4.2 Comparison with the State-of-the-art Methods

Previous camouflage image generation methods are based on image blending or style transfer, which differ fundamentally from the method proposed in this paper. Thus, for each solution, we select cutting-edge methods for comparison. For the image blending and style transfer schemes, the model requires a manually specified background image when accepting a foreground input. We used Places365 [65], a large-scale scene dataset, as the source of background images. For a given foreground input, we randomly sampled a background image from Places365, resized it, and then performed image synthesis process. To facilitate comparison between different methods, all methods shared the same background image for a given foreground input. For the image inpainting scheme, the model only accepts one foreground input and generates a camouflaged image as output.

Table 1: Quantitative performance. The proposed camouflaged image generation method is subjected to a quantitative evaluation, wherein it is compared with state-of-the-art (SOTA) methods. The evaluation involved specific foreground objects sampled from camouflaged images, salient images, and general images. The proposed method shows excellent performance.

Methods		Input	Camouflaged Objects		Salient Objects		General Objects		Overall
		FID $\downarrow$	KID $\downarrow$	FID $\downarrow$	KID $\downarrow$	FID $\downarrow$	KID $\downarrow$	FID $\downarrow$	KID $\downarrow$
Image Blending	AB [10]₀₃	$\mathcal{F}+\mathcal{B}$	117.11	0.0645	126.78	0.0614	133.89	0.0645	120.21	0.0623
	CI [7]₁₀	$\mathcal{F}+\mathcal{B}$	124.49	0.0662	136.30	0.7380	137.19	0.0713	128.51	0.0693
	AdaIN [21]₁₇	$\mathcal{F}+\mathcal{B}$	125.16	0.0721	133.20	0.0702	136.93	0.0714	126.94	0.0703
	DCI [53]₂₀	$\mathcal{F}+\mathcal{B}$	130.21	0.0689	134.92	0.0665	137.99	0.0690	130.52	0.0673
	LCGNet [29]₂₂	$\mathcal{F}+\mathcal{B}$	129.80	0.0504	136.24	0.0597	132.64	0.0548	129.88	0.0550
Image Inpainting	TFill [64]₂₂	$\mathcal{F}$	63.74	0.0336	96.91	0.0453	122.44	0.0747	80.39	0.0438
	LDM [41]₂₂	$\mathcal{F}$	58.65	0.0380	107.38	0.0524	129.04	0.0748	84.48	0.0488
	RePaint-L [36]₂₂	$\mathcal{F}$	76.80	0.0459	114.96	0.0497	136.18	0.0686	96.14	0.0498
	Ours₂₃	$\mathcal{F}$	39.55	0.0212	88.70	0.0428	102.67	0.0625	64.27	0.0355

$\bullet$ Qualitative analysis. Fig. 3 presents a comparison of the quality of camouflaged images generated by our method and other methods from a general image. The results show that methods such as AB and CI are highly influenced by the background image input, despite the foreground features being processed to align with the background. As a result, the foreground exhibits conflicts with the background scenes and objects, such as the eagle and turtle in the room (2nd and 3rd rows), and the larger-than-life frog (4th row). LCGNet performs the best in hiding the objects, with their features being barely visible. Camouflaged objects in nature are seamlessly embedded in the background rather than being completely invisible.
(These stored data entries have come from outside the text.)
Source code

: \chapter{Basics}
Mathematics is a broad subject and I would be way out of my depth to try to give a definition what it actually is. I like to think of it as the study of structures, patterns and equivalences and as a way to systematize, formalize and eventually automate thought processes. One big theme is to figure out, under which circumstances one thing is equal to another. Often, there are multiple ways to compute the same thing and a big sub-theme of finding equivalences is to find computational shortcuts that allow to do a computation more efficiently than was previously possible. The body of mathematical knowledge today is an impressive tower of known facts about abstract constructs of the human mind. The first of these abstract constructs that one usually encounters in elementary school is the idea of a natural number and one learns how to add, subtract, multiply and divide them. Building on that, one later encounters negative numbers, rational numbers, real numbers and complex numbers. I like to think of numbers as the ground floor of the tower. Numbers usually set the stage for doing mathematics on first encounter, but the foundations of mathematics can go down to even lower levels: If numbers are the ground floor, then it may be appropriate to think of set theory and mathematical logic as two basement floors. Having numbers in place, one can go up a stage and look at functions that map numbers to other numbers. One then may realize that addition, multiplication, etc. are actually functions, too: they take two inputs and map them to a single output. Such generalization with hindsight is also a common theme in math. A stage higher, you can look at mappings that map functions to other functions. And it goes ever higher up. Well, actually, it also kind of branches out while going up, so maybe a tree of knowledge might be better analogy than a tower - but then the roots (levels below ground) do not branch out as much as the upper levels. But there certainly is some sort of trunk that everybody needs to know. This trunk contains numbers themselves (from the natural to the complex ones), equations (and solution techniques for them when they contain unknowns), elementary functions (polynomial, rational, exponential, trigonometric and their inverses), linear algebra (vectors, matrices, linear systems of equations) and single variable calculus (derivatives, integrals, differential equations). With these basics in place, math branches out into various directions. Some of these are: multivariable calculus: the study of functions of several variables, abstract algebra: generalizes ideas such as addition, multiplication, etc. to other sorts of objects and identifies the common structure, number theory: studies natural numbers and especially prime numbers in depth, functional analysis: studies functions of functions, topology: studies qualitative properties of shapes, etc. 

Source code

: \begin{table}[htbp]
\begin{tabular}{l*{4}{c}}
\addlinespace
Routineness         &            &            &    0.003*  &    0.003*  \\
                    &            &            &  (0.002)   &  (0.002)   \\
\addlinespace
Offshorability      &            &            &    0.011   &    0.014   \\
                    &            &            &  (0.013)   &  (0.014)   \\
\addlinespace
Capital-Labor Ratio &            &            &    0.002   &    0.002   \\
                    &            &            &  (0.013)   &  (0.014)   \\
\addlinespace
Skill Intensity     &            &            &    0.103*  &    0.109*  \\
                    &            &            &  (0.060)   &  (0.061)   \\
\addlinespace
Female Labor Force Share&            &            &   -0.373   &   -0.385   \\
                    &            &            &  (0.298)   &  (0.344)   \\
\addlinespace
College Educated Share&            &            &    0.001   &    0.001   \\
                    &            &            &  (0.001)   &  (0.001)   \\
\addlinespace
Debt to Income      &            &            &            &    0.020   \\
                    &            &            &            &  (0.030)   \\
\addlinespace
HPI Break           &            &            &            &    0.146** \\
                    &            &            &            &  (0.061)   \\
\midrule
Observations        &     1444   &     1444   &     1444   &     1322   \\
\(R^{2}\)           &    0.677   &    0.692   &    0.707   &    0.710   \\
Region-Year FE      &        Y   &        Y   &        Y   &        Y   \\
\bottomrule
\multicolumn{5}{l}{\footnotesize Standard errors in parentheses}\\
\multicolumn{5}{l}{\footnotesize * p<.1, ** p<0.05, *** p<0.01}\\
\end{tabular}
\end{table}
On the other hand, image inpainting methods only require foreground object input and adaptive background generation can meet the requirements of large-scale generation. However, existing methods suffer from issues such as lack of authenticity of the background (TFill), low degree of camouflage (LDM), and failure of background complementation (Repaint-L). In contrast, our method naturally integrates the given target into the generated background, preserving all the target’s features while achieving overall camouflage of the image.

$\bullet$ Quantitative analysis. A large-scale test set is constructed to evaluate the quality of camouflage image generation, which includes three types of foreground objects to assess the model’s adaptability to different image domains. The salient objects subset and the general objects subset are sampled from datasets in the salient object detection and image segmentation domains, respectively, with the number of images kept consistent with the COD test set. The distance between the generated results and the real COD benchmarks is measured using FID and KID, and the results are presented in Tab. 1.
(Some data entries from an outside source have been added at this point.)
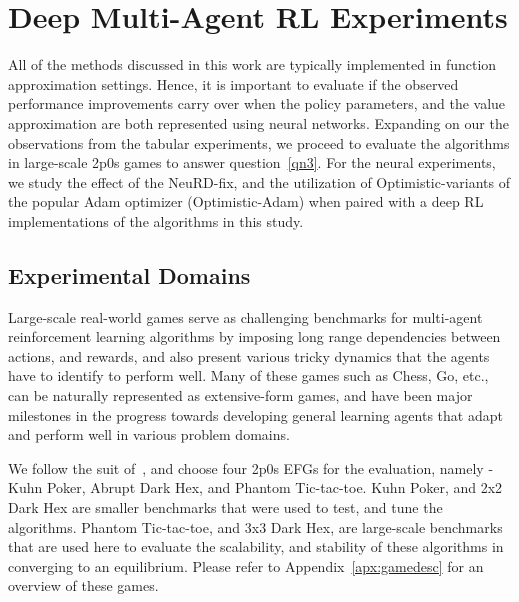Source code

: \chapter{Deep Multi-Agent RL Experiments}
All of the methods discussed in this work are typically implemented in function approximation
settings.
Hence, it is important to evaluate if the observed performance improvements carry over when the
policy parameters, and the value approximation are both represented using neural networks.
Expanding on our the observations from the tabular experiments, we proceed to evaluate the
algorithms in large-scale 2p0s games to answer question~\ref{qn3}.
For the neural experiments, we study the effect of the NeuRD-fix, and the utilization of
Optimistic-variants of the popular Adam optimizer (Optimistic-Adam) when paired with a deep RL
implementations of the algorithms in this study.

\section{Experimental Domains}
Large-scale real-world games serve as challenging benchmarks for multi-agent reinforcement learning
algorithms by imposing long range dependencies between actions, and rewards, and also present
various tricky dynamics that the agents have to identify to perform well.
Many of these games such as Chess, Go, etc., can be naturally represented as extensive-form games,
and have been major milestones in the progress towards developing general learning agents that
adapt and perform well in various problem domains.

We follow the suit of~\cite{sokotaUnified2023}, and choose four 2p0s EFGs for the evaluation,
namely - Kuhn Poker, Abrupt Dark Hex, and Phantom Tic-tac-toe.
Kuhn Poker, and 2x2 Dark Hex are smaller benchmarks that were used to test, and tune the
algorithms.
Phantom Tic-tac-toe, and 3x3 Dark Hex, are large-scale benchmarks that are used here to evaluate
the scalability, and stability of these algorithms in converging to an equilibrium.
Please refer to Appendix~\ref{apx:gamedesc} for an overview of these games.

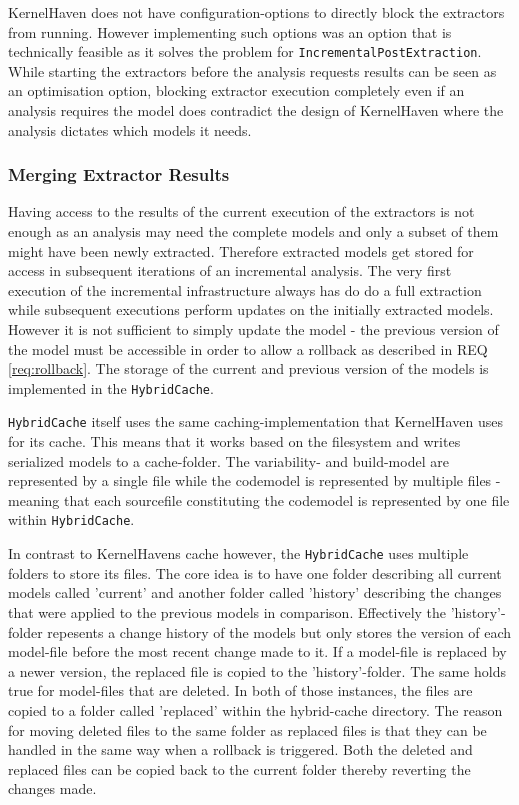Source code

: \documentclass[a4paper]{article}
\begin{document}
KernelHaven does not have configuration-options to directly block the extractors from running. However implementing such options was an option that is technically feasible as it solves the problem for \texttt{IncrementalPostExtraction}. While starting the extractors before the analysis requests results can be seen as an optimisation option, blocking extractor execution completely even if an analysis requires the model does contradict the design of KernelHaven where the analysis dictates which models it needs.

\subsubsection{Merging Extractor Results}

Having access to the results of the current execution of the extractors is not enough as an analysis may need the complete models and only a subset of them might have been newly extracted. Therefore extracted models get stored for access in subsequent iterations of an incremental analysis. The very first execution of the incremental infrastructure always has do do a full extraction while subsequent executions perform updates on the initially extracted models. However it is not sufficient to simply update the model - the previous version of the model must be accessible in order to allow a rollback as described in REQ \ref{req:rollback}. The storage of the current and previous version of the models is implemented in the \texttt{HybridCache}.

\texttt{HybridCache} itself uses the same caching-implementation that KernelHaven uses for its cache. This means that it works based on the filesystem and writes serialized models to a cache-folder. The variability- and build-model are represented by a single file while the codemodel is represented by multiple files - meaning that each sourcefile constituting the codemodel is represented by one file within \texttt{HybridCache}.
 
 In contrast to KernelHavens cache however, the \texttt{HybridCache} uses multiple folders to store its files. The core idea is to have one folder describing all current models called 'current' and another folder called 'history' describing the changes that were applied to the previous models in comparison. Effectively the 'history'-folder repesents a change history of the models but only stores the version of each model-file before the most recent change made to it. 
 If a model-file is replaced by a newer version, the replaced file is copied to the 'history'-folder. The same holds true for model-files that are deleted. In both of those instances, the files are copied to a folder called 'replaced' within the hybrid-cache directory. The reason for moving deleted files to the same folder as replaced files is that they can be handled in the same way when a rollback is triggered. Both the deleted and replaced files can be copied back to the current folder thereby reverting the changes made.
 
\end{document}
The results on the three subsets display a step-wise distribution, indicating that the model performance was strongly influenced by the image domain gap, with general objects being more challenging to transform than salient objects. The image blending-based methods produce large results because they mechanically shift the foreground features towards being consistent with the background features, resulting in image visual features that are primarily determined by the background image. When the background image is randomly sampled, the related indexes also exhibit some degree of randomness. On the other hand, image inpainting-based schemes tended to generate a suitable background for the object and generally show better performance.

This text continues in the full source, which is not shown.